Voilà, une signification de l'option des
chrétiens pour le socialisme aux jours d'Epinay. Mon regret est que trop
peu de laïques catholiques, aient perçu l'ampleur et les chances
du Congrès d'Epinay. Discerner les temps est une attitude Paulinienne
indispensable à l'action des catholiques. Quant aux socialistes, dans
la confusion actuelle qui règne en leurs rangs, engoncés dans
leurs tendances multiples, leur attitude est claire: chassez le naturel, il
revient au galop. Et ce naturel, après un essai positif à Epinay,
c'est l'antireligion, l'anticléricalisme, déguisés en principes
républicains et habillés de laïcité humaniste. Comment
voulez-vous, amis socialistes, que les catholiques vous rejoignent: vous leur
assenez, par tous les moyens de la propagande, que leurs apports les plus fondamentaux
sont réactionnaires et un retour à un passé révolu;
vous acquiescez donc aux bienfaits de l'avortement, du mariage homosexuel, de
l'adoption des enfants par ces mêmes couples, d'une bioéthique
funeste, de l'euthanasie, et j'en passe. Le tout baigne dans une campagne outrancière
et maladroite au sujet du racisme et de l'antisémitisme, sans oublier
l'islamisme bien sûr. On voudrait rendre les français racistes
qu'on ne s'y prendrait pas différemment. Laissons l'usage de l'odieux
aux vieux groupuscules et aux jeunes imbéciles. Je rappelle que l'anticléricalisme
est une faute comme les autres "anti". Quant au cas de la Turquie
nous avons quinze ans pour en débattre, de grâce qu'on s'occupe
de l'immédiat, des pauvres, des chômeurs, que la société
se penche sans retard sur les gens du Sud qui meurent de faim, de persécutions,
de maladies, toutes choses source de Révolte, qui sont plus urgentes
à traiter, pour l'avenir qui s'annonce menaçant, que les sempiternels
colloques sur la santé, les dangers du sucre, du sel, du vin, du tabac,
de la vitesse, de la fréquence des relations sexuelles, de la distribution
des préservatifs dans les écoles... Tout cela est intéressant,
mais tout de même décollons, allons vers le haut.

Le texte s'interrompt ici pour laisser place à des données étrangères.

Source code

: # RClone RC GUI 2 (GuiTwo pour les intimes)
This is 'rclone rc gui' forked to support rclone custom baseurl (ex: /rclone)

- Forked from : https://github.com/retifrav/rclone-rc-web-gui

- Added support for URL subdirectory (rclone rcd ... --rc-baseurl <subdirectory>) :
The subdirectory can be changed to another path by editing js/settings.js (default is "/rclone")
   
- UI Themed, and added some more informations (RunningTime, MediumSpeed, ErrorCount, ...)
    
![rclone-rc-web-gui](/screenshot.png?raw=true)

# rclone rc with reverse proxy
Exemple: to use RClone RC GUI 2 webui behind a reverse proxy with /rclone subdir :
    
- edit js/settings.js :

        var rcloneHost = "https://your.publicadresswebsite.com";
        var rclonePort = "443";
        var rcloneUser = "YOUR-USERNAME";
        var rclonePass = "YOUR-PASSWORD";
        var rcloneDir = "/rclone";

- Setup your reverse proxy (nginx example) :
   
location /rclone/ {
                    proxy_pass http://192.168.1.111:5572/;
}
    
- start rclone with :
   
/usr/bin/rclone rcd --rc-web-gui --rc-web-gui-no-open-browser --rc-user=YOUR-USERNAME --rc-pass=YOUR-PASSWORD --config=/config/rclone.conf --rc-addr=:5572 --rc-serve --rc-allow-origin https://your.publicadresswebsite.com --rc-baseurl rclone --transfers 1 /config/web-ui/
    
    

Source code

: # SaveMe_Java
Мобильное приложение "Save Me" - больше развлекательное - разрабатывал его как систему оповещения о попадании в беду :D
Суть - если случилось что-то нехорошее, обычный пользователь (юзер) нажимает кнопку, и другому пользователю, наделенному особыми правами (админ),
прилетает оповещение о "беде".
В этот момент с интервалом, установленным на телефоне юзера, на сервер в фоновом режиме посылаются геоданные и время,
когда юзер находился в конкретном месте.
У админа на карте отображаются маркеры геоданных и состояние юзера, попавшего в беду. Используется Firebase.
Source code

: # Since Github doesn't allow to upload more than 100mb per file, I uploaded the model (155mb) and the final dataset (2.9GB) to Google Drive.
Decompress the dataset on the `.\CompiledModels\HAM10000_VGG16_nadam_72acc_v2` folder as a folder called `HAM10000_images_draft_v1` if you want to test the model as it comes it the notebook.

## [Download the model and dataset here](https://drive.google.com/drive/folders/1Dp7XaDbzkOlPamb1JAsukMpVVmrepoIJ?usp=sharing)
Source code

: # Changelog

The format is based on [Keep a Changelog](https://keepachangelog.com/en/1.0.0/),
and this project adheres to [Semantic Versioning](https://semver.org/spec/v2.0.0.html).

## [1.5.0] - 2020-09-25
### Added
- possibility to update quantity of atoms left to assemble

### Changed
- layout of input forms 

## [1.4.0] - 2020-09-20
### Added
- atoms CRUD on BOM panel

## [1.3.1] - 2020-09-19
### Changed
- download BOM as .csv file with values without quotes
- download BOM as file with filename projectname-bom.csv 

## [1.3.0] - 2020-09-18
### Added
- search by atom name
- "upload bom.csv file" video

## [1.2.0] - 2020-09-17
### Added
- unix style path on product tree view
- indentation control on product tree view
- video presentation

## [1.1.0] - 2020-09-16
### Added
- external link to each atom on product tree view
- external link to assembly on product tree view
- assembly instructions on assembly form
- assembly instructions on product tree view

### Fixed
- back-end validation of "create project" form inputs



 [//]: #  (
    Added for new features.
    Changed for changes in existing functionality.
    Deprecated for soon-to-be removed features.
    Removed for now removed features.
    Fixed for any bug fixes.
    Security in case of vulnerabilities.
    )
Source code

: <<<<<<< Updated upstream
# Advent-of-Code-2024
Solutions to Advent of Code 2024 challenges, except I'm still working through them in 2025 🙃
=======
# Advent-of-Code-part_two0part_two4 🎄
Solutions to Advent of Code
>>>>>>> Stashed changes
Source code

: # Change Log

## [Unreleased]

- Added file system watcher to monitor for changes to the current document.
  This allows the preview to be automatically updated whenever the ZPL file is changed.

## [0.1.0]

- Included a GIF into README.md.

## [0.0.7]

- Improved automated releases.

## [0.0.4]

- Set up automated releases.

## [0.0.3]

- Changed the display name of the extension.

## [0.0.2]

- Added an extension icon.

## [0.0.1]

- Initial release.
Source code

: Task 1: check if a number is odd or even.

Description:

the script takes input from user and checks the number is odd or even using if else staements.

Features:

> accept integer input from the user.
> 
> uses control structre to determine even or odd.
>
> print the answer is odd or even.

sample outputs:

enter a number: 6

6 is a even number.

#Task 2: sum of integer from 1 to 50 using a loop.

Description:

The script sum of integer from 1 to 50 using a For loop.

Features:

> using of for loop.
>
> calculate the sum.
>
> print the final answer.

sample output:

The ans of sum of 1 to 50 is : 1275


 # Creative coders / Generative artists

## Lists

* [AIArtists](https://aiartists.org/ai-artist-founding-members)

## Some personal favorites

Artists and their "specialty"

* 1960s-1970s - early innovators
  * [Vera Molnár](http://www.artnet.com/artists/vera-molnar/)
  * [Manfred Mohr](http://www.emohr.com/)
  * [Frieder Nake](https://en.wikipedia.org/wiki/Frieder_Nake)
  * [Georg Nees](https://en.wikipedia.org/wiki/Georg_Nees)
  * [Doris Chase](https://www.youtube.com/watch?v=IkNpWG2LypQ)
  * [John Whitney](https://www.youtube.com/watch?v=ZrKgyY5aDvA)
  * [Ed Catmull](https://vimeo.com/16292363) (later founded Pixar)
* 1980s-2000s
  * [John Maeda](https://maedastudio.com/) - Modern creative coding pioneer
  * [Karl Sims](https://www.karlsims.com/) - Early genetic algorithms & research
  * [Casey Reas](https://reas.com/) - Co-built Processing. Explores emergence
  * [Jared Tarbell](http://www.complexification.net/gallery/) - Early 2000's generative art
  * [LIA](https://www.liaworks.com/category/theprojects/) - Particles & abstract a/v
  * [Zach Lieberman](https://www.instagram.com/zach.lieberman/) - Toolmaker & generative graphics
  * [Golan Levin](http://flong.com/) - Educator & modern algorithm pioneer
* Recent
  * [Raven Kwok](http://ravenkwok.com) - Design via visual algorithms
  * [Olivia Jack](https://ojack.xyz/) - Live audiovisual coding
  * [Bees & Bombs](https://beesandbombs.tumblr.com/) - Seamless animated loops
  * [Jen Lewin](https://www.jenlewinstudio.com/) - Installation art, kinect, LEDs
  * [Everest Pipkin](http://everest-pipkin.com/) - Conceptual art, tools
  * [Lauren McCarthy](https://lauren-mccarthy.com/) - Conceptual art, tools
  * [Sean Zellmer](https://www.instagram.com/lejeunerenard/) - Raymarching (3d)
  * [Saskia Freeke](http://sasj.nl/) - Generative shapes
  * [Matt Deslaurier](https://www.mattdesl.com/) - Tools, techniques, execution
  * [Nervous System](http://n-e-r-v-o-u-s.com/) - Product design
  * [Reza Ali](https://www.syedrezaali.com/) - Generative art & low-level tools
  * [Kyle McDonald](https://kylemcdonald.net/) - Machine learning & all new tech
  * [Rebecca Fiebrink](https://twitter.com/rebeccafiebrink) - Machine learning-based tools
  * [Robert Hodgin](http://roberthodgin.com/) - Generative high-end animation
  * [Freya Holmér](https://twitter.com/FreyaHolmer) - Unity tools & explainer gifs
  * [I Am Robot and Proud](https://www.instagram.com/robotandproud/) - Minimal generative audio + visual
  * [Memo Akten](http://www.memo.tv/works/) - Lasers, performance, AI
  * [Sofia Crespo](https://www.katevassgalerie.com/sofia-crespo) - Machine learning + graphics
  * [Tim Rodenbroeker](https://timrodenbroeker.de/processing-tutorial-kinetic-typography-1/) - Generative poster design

Cela dit, je rassure mes amis ! je reste
à gauche, fidèle à mes options, j'en suis plus libre pour
dire ce que je pense et justement je pense que les socialistes s'évertuent
à persuader les électeurs chrétiens de gauche de voter
ailleurs... Réfléchissons ensemble, avec sérieux, sur le
moyen de régénérer la gauche en lui rappelant ses racines
enfouies dans la joie des grands jours d'Epinay. Et ces racines plongent dans
la sève chrétienne, n'en déplaise à certains.